BEGIN Material shown

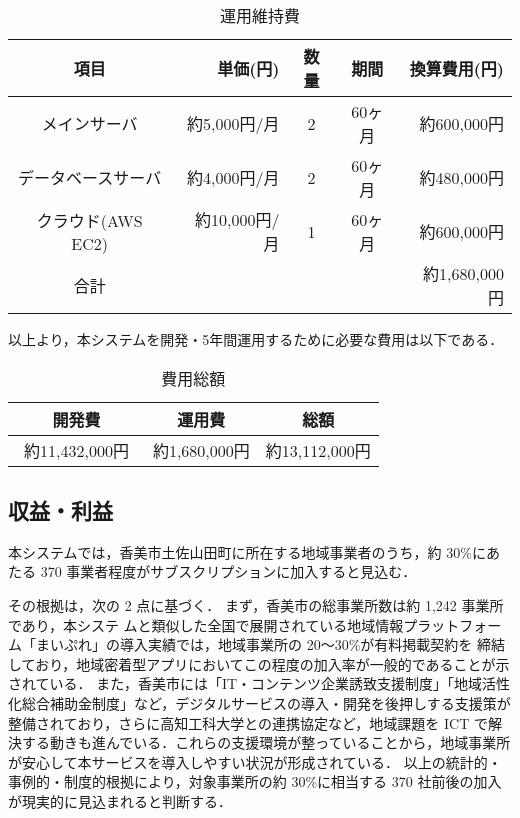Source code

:\begin{table}[h]
  \centering
  \caption{運用維持費}
  \label{fig:Q11}
  \begin{tabular}{crccr}
  \hline
  項目  & 単価(円) & 数量  & 期間 & 換算費用(円) \\ \hline\hline
 
メインサーバ  & 約5,000円/月 & 2& 60ヶ月  & 約600,000円 \\ \hline

データベースサーバ & 約4,000円/月 &2& 60ヶ月 & 約480,000円 \\\hline

クラウド(AWS EC2)  &約10,000円/月&1 &60ヶ月 & 約600,000円 \\ \hline\hline

合計 &  & & & 約1,680,000円\\ \hline
\end{tabular}
\end{table}

以上より，本システムを開発・5年間運用するために必要な費用は以下である．
\begin{table}[h]
  \centering
  \caption{費用総額}
  \label{fig:Q12}
  \begin{tabular}{ccc}
  \hline
  開発費 & 運用費 & 総額  \\ \hline\hline
 約11,432,000円　& 約1,680,000円 & 約13,112,000円\\ \hline

\end{tabular}
\end{table}


\subsection{収益・利益}
本システムでは，香美市土佐山田町に所在する地域事業者のうち，約 30\%にあたる 370 事業者程度がサブスクリプションに加入すると見込む．\par
その根拠は，次の 2 点に基づく．
まず，香美市の総事業所数は約 1,242 事業所であり\cite{label4}，本システ
ムと類似した全国で展開されている地域情報プラットフォーム「まいぷれ」\cite{label5}の導入実績では，地域事業所の 20〜30\%が有料掲載契約を
締結しており，地域密着型アプリにおいてこの程度の加入率が一般的であることが示されている．
また，香美市には「IT・コンテンツ企業誘致支援制度」「地域活性化総合補助金制度」など，デジタルサービスの導入・開発を後押しする支援策が整備されており\cite{label6}，さらに高知工科大学との連携協定など，地域課題を ICT で解決する動きも進んでいる．これらの支援環境が整っていることから，地域事業所が安心して本サービスを導入しやすい状況が形成されている．
以上の統計的・事例的・制度的根拠により，対象事業所の約 30\%に相当する 370 社前後の加入が現実的に見込まれると判断する．\par

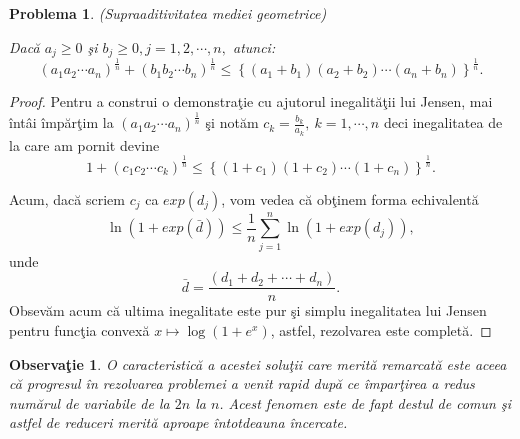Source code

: \documentclass[a4paper,12pt,oneside]{report}
\newtheorem{problem}{Problema}
\newtheorem{remark}{Observa\c{t}ie}
\begin{document}
\begin{problem} (Supraaditivitatea mediei geometrice)
  
Dac\u{a} \(a_{j}\geq 0 \) \c{s}i \(b_{j}\geq 0, j = 1 , 2, \cdots, n,\) atunci:
\begin{displaymath}
  \left ( a_{1}a_{2}\cdots a_{n} \right )^{\frac{1}{n}} + \left ( b_{1}b_{2}\cdots b_{n} \right )^{\frac{1}{n}} \leq  \left \{ \left ( a_{1} + b_{1}\right ) \left ( a_{2} + b_{2} \right )\cdots \left ( a_{n} + b_{n} \right )\right \}^{\frac{1}{n}}.
\end{displaymath}
\end{problem}
  \begin{proof}
  Pentru a construi o demonstra\c{t}ie cu ajutorul inegalit\u{a}\c{t}ii lui Jensen, mai \^{i}nt\^{a}i \^{i}mp\u{a}r\c{t}im la
\(\left ( a_{1}a_{2}\cdots a_{n} \right )^{\frac{1}{n}}\) \c{s}i not\u{a}m \(c_{k}=\frac{b_{k}}{a_{k}},~k=1,\cdots, n\) deci inegalitatea de la care am pornit devine
\begin{displaymath}
  1 + \left ( c_{1}c_{2} \cdots c_{k}\right )^{\frac{1}{n}}\leq \left \{ \left ( 1 + c_{1} \right )\left ( 1 + c_{2} \right )\cdots \left ( 1 + c_{n} \right ) \right \}^{\frac{1}{n}}.
\end{displaymath}

Acum, dac\u{a} scriem \(c_{j}\) ca \(exp\left (d _{j} \right )\), vom vedea c\u{a} ob\c{t}inem forma echivalent\u{a}
\begin{displaymath}
  \ln\left ( 1 + exp\left ( \bar{d} \right ) \right ) \leq \frac{1}{n}\sum_{j = 1}^{n}\ln\left ( 1 + exp\left ( d_{j} \right ) \right ),
\end{displaymath}
unde
\begin{displaymath}
  \bar{d} = \frac{\left ( d_{1} + d_{2}  + \cdots + d_{n}\right )}{n}.
\end{displaymath}
Obsev\u{a}m acum c\u{a} ultima inegalitate este pur \c{s}i simplu inegalitatea lui Jensen pentru func\c{t}ia convex\u{a} \(x \mapsto \log \left ( 1 + e^{x} \right )\), astfel, rezolvarea este complet\u{a}.
\end{proof}
\begin{remark}
O caracteristic\u{a} a acestei solu\c{t}ii care merit\u{a} remarcat\u{a} este aceea c\u{a} progresul \^{i}n rezolvarea problemei a venit rapid dup\u{a} ce \^{i}mpar\c{t}irea a redus num\u{a}rul de variabile de la \(2n\) la \(n\). Acest fenomen este de fapt destul de comun \c{s}i astfel de reduceri merit\u{a} aproape \^{i}ntotdeauna \^{i}ncercate.
\end{remark}
\end{document}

END Material shown

Task - Write out the records exactly. Do not carry the pictures over.

Your response -
Source code

:\begin{table}[h]
  \centering
  \caption{運用維持費}
  \label{fig:Q11}
  \begin{tabular}{crccr}
  \hline
  項目  & 単価(円) & 数量  & 期間 & 換算費用(円) \\ \hline\hline
 
メインサーバ  & 約5,000円/月 & 2& 60ヶ月  & 約600,000円 \\ \hline

データベースサーバ & 約4,000円/月 &2& 60ヶ月 & 約480,000円 \\\hline

クラウド(AWS EC2)  &約10,000円/月&1 &60ヶ月 & 約600,000円 \\ \hline\hline

合計 &  & & & 約1,680,000円\\ \hline
\end{tabular}
\end{table}

以上より，本システムを開発・5年間運用するために必要な費用は以下である．
\begin{table}[h]
  \centering
  \caption{費用総額}
  \label{fig:Q12}
  \begin{tabular}{ccc}
  \hline
  開発費 & 運用費 & 総額  \\ \hline\hline
 約11,432,000円　& 約1,680,000円 & 約13,112,000円\\ \hline

\end{tabular}
\end{table}


\subsection{収益・利益}
本システムでは，香美市土佐山田町に所在する地域事業者のうち，約 30\%にあたる 370 事業者程度がサブスクリプションに加入すると見込む．\par
その根拠は，次の 2 点に基づく．
まず，香美市の総事業所数は約 1,242 事業所であり\cite{label4}，本システ
ムと類似した全国で展開されている地域情報プラットフォーム「まいぷれ」\cite{label5}の導入実績では，地域事業所の 20〜30\%が有料掲載契約を
締結しており，地域密着型アプリにおいてこの程度の加入率が一般的であることが示されている．
また，香美市には「IT・コンテンツ企業誘致支援制度」「地域活性化総合補助金制度」など，デジタルサービスの導入・開発を後押しする支援策が整備されており\cite{label6}，さらに高知工科大学との連携協定など，地域課題を ICT で解決する動きも進んでいる．これらの支援環境が整っていることから，地域事業所が安心して本サービスを導入しやすい状況が形成されている．
以上の統計的・事例的・制度的根拠により，対象事業所の約 30\%に相当する 370 社前後の加入が現実的に見込まれると判断する．\par

Source code

: \documentclass[a4paper,12pt,oneside]{report}
\newtheorem{problem}{Problema}
\newtheorem{remark}{Observa\c{t}ie}
\begin{document}
\begin{problem} (Supraaditivitatea mediei geometrice)
  
Dac\u{a} \(a_{j}\geq 0 \) \c{s}i \(b_{j}\geq 0, j = 1 , 2, \cdots, n,\) atunci:
\begin{displaymath}
  \left ( a_{1}a_{2}\cdots a_{n} \right )^{\frac{1}{n}} + \left ( b_{1}b_{2}\cdots b_{n} \right )^{\frac{1}{n}} \leq  \left \{ \left ( a_{1} + b_{1}\right ) \left ( a_{2} + b_{2} \right )\cdots \left ( a_{n} + b_{n} \right )\right \}^{\frac{1}{n}}.
\end{displaymath}
\end{problem}
  \begin{proof}
  Pentru a construi o demonstra\c{t}ie cu ajutorul inegalit\u{a}\c{t}ii lui Jensen, mai \^{i}nt\^{a}i \^{i}mp\u{a}r\c{t}im la
\(\left ( a_{1}a_{2}\cdots a_{n} \right )^{\frac{1}{n}}\) \c{s}i not\u{a}m \(c_{k}=\frac{b_{k}}{a_{k}},~k=1,\cdots, n\) deci inegalitatea de la care am pornit devine
\begin{displaymath}
  1 + \left ( c_{1}c_{2} \cdots c_{k}\right )^{\frac{1}{n}}\leq \left \{ \left ( 1 + c_{1} \right )\left ( 1 + c_{2} \right )\cdots \left ( 1 + c_{n} \right ) \right \}^{\frac{1}{n}}.
\end{displaymath}

Acum, dac\u{a} scriem \(c_{j}\) ca \(exp\left (d _{j} \right )\), vom vedea c\u{a} ob\c{t}inem forma echivalent\u{a}
\begin{displaymath}
  \ln\left ( 1 + exp\left ( \bar{d} \right ) \right ) \leq \frac{1}{n}\sum_{j = 1}^{n}\ln\left ( 1 + exp\left ( d_{j} \right ) \right ),
\end{displaymath}
unde
\begin{displaymath}
  \bar{d} = \frac{\left ( d_{1} + d_{2}  + \cdots + d_{n}\right )}{n}.
\end{displaymath}
Obsev\u{a}m acum c\u{a} ultima inegalitate este pur \c{s}i simplu inegalitatea lui Jensen pentru func\c{t}ia convex\u{a} \(x \mapsto \log \left ( 1 + e^{x} \right )\), astfel, rezolvarea este complet\u{a}.
\end{proof}
\begin{remark}
O caracteristic\u{a} a acestei solu\c{t}ii care merit\u{a} remarcat\u{a} este aceea c\u{a} progresul \^{i}n rezolvarea problemei a venit rapid dup\u{a} ce \^{i}mpar\c{t}irea a redus num\u{a}rul de variabile de la \(2n\) la \(n\). Acest fenomen este de fapt destul de comun \c{s}i astfel de reduceri merit\u{a} aproape \^{i}ntotdeauna \^{i}ncercate.
\end{remark}
\end{document}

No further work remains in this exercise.